If your analogy is that the Catalyst is the brains of the operation and that's it, then he's really bad at it.
So why can't it tell the Relay to open or the arms to move? It's still the super brain isn't it?
???
the point is that there are functionalities of your body that you're unable to fully and directly control.
you cannot decide "now it would be a good time to start my digestion". You need "external" imput, and stimulation from different components of your organism. You need a complex network that you cannot control "at will".
the concept of an intelligent entity not being able to fully e directly control its "home", whenever it want and in any situation, is perfectly sound.
So why did it make itself unable to control the Relay function or the arms? Don't give me your crap about total control. Focus on those two functions and those two functions only.
the Leviathans made it unable to do that. Why shouldn't they? They need him to analize variables and solve a conflict, not to control a space station.
I don't doubt that the catalyst would have liked to have full control over everything, but not every inherent, original limitation can be overcome. Unless he is a sort of almighy IA God, which is not.
btw, he used to have indirect control over those two functions, through the sovereing and the keepers, until the protheans changed the signal.
So who or what raised the platform that Shepard passed out on? Who or what raised the ramps for control and destroy?
controlling platforms is very different than controlling a mass relay...
Oh boy, what is this argument about? Kal, you said you agree that the Catalyst is a retcon. Then what is the point in making everyone believe your headcanon? Yes, headcanon.
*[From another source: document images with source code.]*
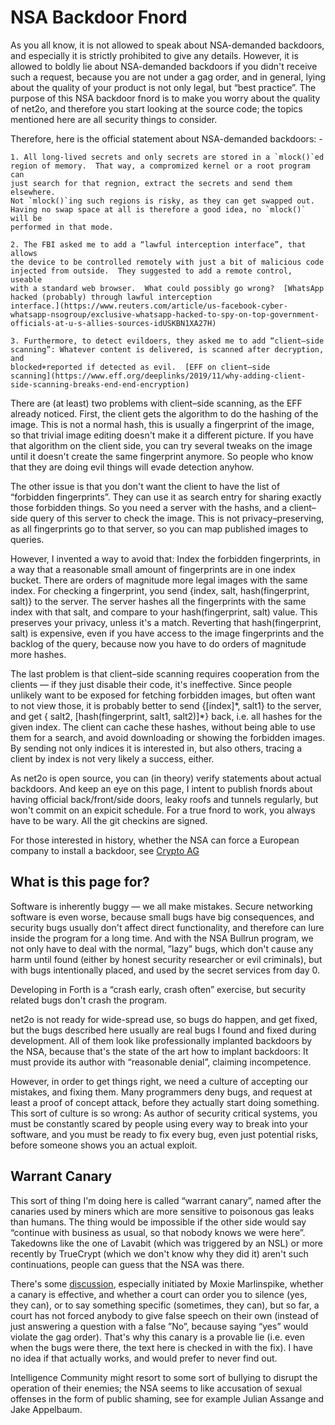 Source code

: # NSA Backdoor Fnord #

As you all know, it is not allowed to speak about NSA-demanded backdoors,
and especially it is strictly prohibited to give any details.  However, it
is allowed to boldly lie about NSA-demanded backdoors if you didn't receive
such a request, because you are not under a gag order, and in general, lying
about the quality of your product is not only legal, but “best practice”.
The purpose of this NSA backdoor fnord is to make you worry about the
quality of net2o, and therefore you start looking at the source code; the
topics mentioned here are all security things to consider.

Therefore, here is the official statement about NSA-demanded backdoors: -

    1. All long-lived secrets and only secrets are stored in a `mlock()`ed
    region of memory.  That way, a compromized kernel or a root program can
    just search for that regnion, extract the secrets and send them elsewhere.
    Not `mlock()`ing such regions is risky, as they can get swapped out.
    Having no swap space at all is therefore a good idea, no `mlock()` will be
    performed in that mode.

    2. The FBI asked me to add a “lawful interception interface”, that allows
    the device to be controlled remotely with just a bit of malicious code
    injected from outside.  They suggested to add a remote control, useable
    with a standard web browser.  What could possibly go wrong?  [WhatsApp
    hacked (probably) through lawful interception
    interface.](https://www.reuters.com/article/us-facebook-cyber-whatsapp-nsogroup/exclusive-whatsapp-hacked-to-spy-on-top-government-officials-at-u-s-allies-sources-idUSKBN1XA27H)

    3. Furthermore, to detect evildoers, they asked me to add “client–side
    scanning”: Whatever content is delivered, is scanned after decryption, and
    blocked+reported if detected as evil.  [EFF on client–side
    scanning](https://www.eff.org/deeplinks/2019/11/why-adding-client-side-scanning-breaks-end-end-encryption)

There are (at least) two problems with client–side scanning, as the EFF
already noticed.  First, the client gets the algorithm to do the hashing of
the image.  This is not a normal hash, this is usually a fingerprint of the
image, so that trivial image editing doesn't make it a different picture.  If
you have that algorithm on the client side, you can try several tweaks on the
image until it doesn't create the same fingerprint anymore.  So people who
know that they are doing evil things will evade detection anyhow.

The other issue is that you don't want the client to have the list of
“forbidden fingerprints”.  They can use it as search entry for sharing exactly
those forbidden things.  So you need a server with the hashs, and a
client–side query of this server to check the image.  This is not
privacy–preserving, as all fingerprints go to that server, so you can map
published images to queries.

However, I invented a way to avoid that: Index the forbidden fingerprints, in
a way that a reasonable small amount of fingerprints are in one index bucket.
There are orders of magnitude more legal images with the same index.  For
checking a fingerprint, you send {index, salt, hash(fingerprint, salt)} to the
server.  The server hashes all the fingerprints with the same index with that
salt, and compare to your hash(fingerprint, salt) value.  This preserves your
privacy, unless it's a match.  Reverting that hash(fingerprint, salt) is
expensive, even if you have access to the image fingerprints and the backlog
of the query, because now you have to do orders of magnitude more hashes.

The last problem is that client–side scanning requires cooperation from the
clients — if they just disable their code, it's ineffective.  Since people
unlikely want to be exposed for fetching forbidden images, but often want to
not view those, it is probably better to send {\[index\]\*, salt1} to the
server, and get { salt2, \[hash(fingerprint, salt1, salt2)\]\*} back, i.e. all
hashes for the given index.  The client can cache these hashes, without being
able to use them for a search, and avoid downloading or showing the forbidden
images.  By sending not only indices it is interested in, but also others,
tracing a client by index is not very likely a success, either.

As net2o is open source, you can (in theory) verify statements about actual
backdoors.  And keep an eye on this page, I intent to publish fnords about
having official back/front/side doors, leaky roofs and tunnels regularly, but
won't commit on an expicit schedule.  For a true fnord to work, you always
have to be wary.  All the git checkins are signed.

For those interested in history, whether the NSA can force a European company
to install a backdoor, see [Crypto
AG](https://en.wikipedia.org/wiki/Crypto_AG#Compromised_machines)

## What is this page for? ##

Software is inherently buggy — we all make mistakes. Secure networking
software is even worse, because small bugs have big consequences, and
security bugs usually don't affect direct functionality, and therefore
can lure inside the program for a long time.  And with the NSA Bullrun
program, we not only have to deal with the normal, ”lazy” bugs, which
don't cause any harm until found (either by honest security researcher
or evil criminals), but with bugs intentionally placed, and used by
the secret services from day 0.

Developing in Forth is a “crash early, crash often” exercise, but security
related bugs don't crash the program.

net2o is not ready for wide-spread use, so bugs do happen, and get
fixed, but the bugs described here usually are real bugs I found and
fixed during development. All of them look like professionally
implanted backdoors by the NSA, because that's the state of the art
how to implant backdoors: It must provide its author with “reasonable
denial”, claiming incompetence.

However, in order to get things right, we need a culture of accepting
our mistakes, and fixing them.  Many programmers deny bugs, and
request at least a proof of concept attack, before they actually start
doing something.  This sort of culture is so wrong: As author of
security critical systems, you must be constantly scared by people
using every way to break into your software, and you must be ready to
fix every bug, even just potential risks, before someone shows you an
actual exploit.

## Warrant Canary ##

This sort of thing I'm doing here is called “warrant canary”, named
after the canaries used by miners which are more sensitive to
poisonous gas leaks than humans.  The thing would be impossible if the
other side would say “continue with business as usual, so that nobody
knows we were here”.  Takedowns like the one of Lavabit (which was
triggered by an NSL) or more recently by TrueCrypt (which we don't
know why they did it) aren't such continuations, people can guess that
the NSA was there.

There's some
[discussion](https://github.com/WhisperSystems/whispersystems.org/issues/34#issuecomment-56448994),
especially initiated by Moxie Marlinspike, whether a canary is
effective, and whether a court can order you to silence (yes, they
can), or to say something specific (sometimes, they can), but so far,
a court has not forced anybody to give false speech on their own
(instead of just answering a question with a false ”No”, because
saying “yes” would violate the gag order).  That's why this canary is
a provable lie (i.e. even when the bugs were there, the text here is
checked in with the fix).  I have no idea if that actually works, and
would prefer to never find out.

Intelligence Community might resort to some sort of bullying to
disrupt the operation of their enemies; the NSA seems to like
accusation of sexual offenses in the form of public shaming, see for
example Julian Assange and Jake Appelbaum.
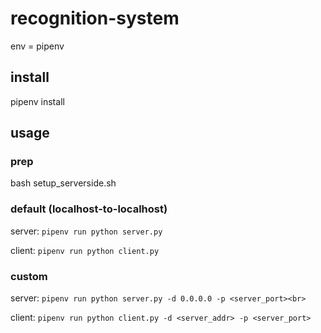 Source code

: # recognition-system
env = pipenv

## install
pipenv install

## usage
### prep
bash setup_serverside.sh

### default (localhost-to-localhost)
server:
`pipenv run python server.py`<br>

client:
`pipenv run python client.py`

### custom
server:
`pipenv run python server.py -d 0.0.0.0 -p <server_port><br>`

client:
`pipenv run python client.py -d <server_addr> -p <server_port>`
Catalyst was absent in ME1 so you make up your own details to make sense of it. And this is where the argument ends. It doesn't matter if it can do something or not if it didn't even exist in ME1. You keep asking for proof that the Catalyst can control the Citadel when in fact you can't prove otherwise.
no, it's not head-canon.
it's taking implicit and explicit information and putting them together so that Me1 becomes compatible with Me3 ending.
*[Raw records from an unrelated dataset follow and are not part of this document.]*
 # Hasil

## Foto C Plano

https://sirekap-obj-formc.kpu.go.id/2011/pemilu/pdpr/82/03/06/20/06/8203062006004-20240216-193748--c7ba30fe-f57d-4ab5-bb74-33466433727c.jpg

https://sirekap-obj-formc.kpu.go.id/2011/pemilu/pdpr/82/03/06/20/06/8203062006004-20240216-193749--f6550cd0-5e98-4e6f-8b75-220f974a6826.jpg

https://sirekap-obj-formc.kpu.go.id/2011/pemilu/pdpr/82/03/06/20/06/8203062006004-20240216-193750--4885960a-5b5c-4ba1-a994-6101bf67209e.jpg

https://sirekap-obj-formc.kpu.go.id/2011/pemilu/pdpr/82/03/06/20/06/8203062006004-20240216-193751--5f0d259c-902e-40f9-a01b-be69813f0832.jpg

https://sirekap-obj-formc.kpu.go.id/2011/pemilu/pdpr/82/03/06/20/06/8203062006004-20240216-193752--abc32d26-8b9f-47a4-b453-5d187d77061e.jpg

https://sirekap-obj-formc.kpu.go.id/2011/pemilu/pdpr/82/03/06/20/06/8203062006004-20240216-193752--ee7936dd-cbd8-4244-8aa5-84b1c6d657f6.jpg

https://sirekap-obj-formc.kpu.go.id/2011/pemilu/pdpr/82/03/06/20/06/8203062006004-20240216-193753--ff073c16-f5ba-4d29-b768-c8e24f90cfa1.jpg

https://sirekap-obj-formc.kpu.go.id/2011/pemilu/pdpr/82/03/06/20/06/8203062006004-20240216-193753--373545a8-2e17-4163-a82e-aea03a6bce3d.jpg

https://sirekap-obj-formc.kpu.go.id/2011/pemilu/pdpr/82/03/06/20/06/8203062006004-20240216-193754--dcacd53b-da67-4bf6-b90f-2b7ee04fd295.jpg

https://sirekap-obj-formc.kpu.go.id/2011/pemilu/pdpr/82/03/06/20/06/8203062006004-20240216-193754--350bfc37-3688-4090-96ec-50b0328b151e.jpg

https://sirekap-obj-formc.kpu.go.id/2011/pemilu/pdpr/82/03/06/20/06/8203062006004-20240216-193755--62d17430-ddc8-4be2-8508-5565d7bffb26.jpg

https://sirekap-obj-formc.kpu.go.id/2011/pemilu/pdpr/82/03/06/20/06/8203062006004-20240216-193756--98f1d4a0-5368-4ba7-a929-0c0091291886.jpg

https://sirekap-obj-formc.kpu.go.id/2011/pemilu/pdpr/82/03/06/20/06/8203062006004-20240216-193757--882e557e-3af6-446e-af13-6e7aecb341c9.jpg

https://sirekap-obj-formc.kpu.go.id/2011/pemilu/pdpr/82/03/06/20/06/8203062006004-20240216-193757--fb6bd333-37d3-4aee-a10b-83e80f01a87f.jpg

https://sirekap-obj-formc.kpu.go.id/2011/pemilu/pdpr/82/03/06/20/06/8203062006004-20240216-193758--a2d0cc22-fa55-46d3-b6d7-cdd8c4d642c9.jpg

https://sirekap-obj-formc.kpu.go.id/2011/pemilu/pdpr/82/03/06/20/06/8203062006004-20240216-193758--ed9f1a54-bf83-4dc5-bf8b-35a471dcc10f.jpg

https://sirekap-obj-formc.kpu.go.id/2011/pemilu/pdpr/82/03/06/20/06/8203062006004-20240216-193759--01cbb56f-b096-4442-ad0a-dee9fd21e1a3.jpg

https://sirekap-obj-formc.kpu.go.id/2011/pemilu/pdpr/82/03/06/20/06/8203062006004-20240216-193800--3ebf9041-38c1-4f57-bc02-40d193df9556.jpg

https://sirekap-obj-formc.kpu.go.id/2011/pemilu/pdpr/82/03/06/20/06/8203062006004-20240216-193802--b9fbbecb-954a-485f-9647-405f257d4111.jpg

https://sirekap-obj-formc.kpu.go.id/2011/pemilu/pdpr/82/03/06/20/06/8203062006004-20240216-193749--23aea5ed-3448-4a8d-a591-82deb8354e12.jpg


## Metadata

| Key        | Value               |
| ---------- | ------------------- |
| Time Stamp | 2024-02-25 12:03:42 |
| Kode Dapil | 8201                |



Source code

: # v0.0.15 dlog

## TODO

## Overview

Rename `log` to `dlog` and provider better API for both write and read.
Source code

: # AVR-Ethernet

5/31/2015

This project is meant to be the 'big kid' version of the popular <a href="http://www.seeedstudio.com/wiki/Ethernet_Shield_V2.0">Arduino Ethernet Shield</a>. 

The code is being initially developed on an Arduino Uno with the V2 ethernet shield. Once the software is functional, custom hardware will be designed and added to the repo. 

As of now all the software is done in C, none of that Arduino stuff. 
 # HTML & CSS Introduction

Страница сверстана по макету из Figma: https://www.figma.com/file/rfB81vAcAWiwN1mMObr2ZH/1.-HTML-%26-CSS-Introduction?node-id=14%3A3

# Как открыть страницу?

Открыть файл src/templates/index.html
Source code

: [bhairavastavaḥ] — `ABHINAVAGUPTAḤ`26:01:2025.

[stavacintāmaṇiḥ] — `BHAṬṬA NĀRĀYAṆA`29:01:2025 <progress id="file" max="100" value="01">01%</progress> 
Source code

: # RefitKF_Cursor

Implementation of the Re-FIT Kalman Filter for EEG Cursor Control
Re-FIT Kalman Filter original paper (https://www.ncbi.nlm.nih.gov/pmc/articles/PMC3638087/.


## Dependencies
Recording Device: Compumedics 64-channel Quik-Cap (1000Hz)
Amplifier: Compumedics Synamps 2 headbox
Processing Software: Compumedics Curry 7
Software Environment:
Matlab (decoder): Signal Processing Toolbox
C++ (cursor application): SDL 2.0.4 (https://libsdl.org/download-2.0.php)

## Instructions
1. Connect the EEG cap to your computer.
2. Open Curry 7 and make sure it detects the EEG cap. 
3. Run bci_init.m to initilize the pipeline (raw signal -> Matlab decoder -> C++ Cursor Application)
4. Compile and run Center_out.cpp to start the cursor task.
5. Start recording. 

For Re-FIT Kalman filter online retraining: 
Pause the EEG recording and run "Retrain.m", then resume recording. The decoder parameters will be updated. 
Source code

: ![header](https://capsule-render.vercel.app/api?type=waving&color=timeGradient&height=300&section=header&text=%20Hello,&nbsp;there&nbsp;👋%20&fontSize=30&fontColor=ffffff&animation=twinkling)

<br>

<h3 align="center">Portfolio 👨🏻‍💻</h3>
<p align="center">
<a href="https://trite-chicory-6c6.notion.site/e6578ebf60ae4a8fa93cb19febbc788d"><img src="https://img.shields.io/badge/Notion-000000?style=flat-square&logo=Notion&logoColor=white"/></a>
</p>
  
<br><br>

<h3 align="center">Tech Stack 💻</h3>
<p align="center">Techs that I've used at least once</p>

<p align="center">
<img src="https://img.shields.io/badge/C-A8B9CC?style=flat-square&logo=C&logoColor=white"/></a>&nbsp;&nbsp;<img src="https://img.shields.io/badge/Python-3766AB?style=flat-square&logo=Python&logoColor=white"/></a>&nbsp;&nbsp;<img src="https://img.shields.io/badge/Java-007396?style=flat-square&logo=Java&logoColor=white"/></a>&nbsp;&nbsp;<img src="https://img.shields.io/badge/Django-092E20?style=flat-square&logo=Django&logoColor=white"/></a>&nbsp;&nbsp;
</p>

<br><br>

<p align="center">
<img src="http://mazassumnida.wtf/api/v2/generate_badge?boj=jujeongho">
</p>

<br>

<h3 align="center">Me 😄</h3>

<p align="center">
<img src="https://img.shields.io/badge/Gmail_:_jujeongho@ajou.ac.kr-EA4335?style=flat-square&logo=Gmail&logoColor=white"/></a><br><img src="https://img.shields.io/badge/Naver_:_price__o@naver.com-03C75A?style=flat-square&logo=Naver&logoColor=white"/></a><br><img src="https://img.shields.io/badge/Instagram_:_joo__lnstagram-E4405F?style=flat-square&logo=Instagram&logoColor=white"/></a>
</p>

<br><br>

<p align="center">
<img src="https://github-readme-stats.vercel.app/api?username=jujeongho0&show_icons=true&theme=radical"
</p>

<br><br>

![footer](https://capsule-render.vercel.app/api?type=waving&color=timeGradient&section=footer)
No additions, no inventions.
Just picking the most (or one of the most) consistent scenario, among the many possible interpretation (none of them head-canon. For example, the scenario of the crucible hacking the catalyst is also perfectly sound and not headcanon)
you may found unreasonable/unlikely that the catalyst cannot direclty and fully control the arms and the relay of the citadel, with a mere snap of his fingers, but that's what emerges from his action and his omissions.
he need handwork, pawns, to do everything.
f you need to solve a big problem, and so you decide to create the most advanced and intelligent (and thus, dangerous) IA in the universe, would you create it with the ability to take control of things and technology or would you try at least to create him the most incorporeal and "harmless" you can, with inherent limitations and inability to upgrade itself?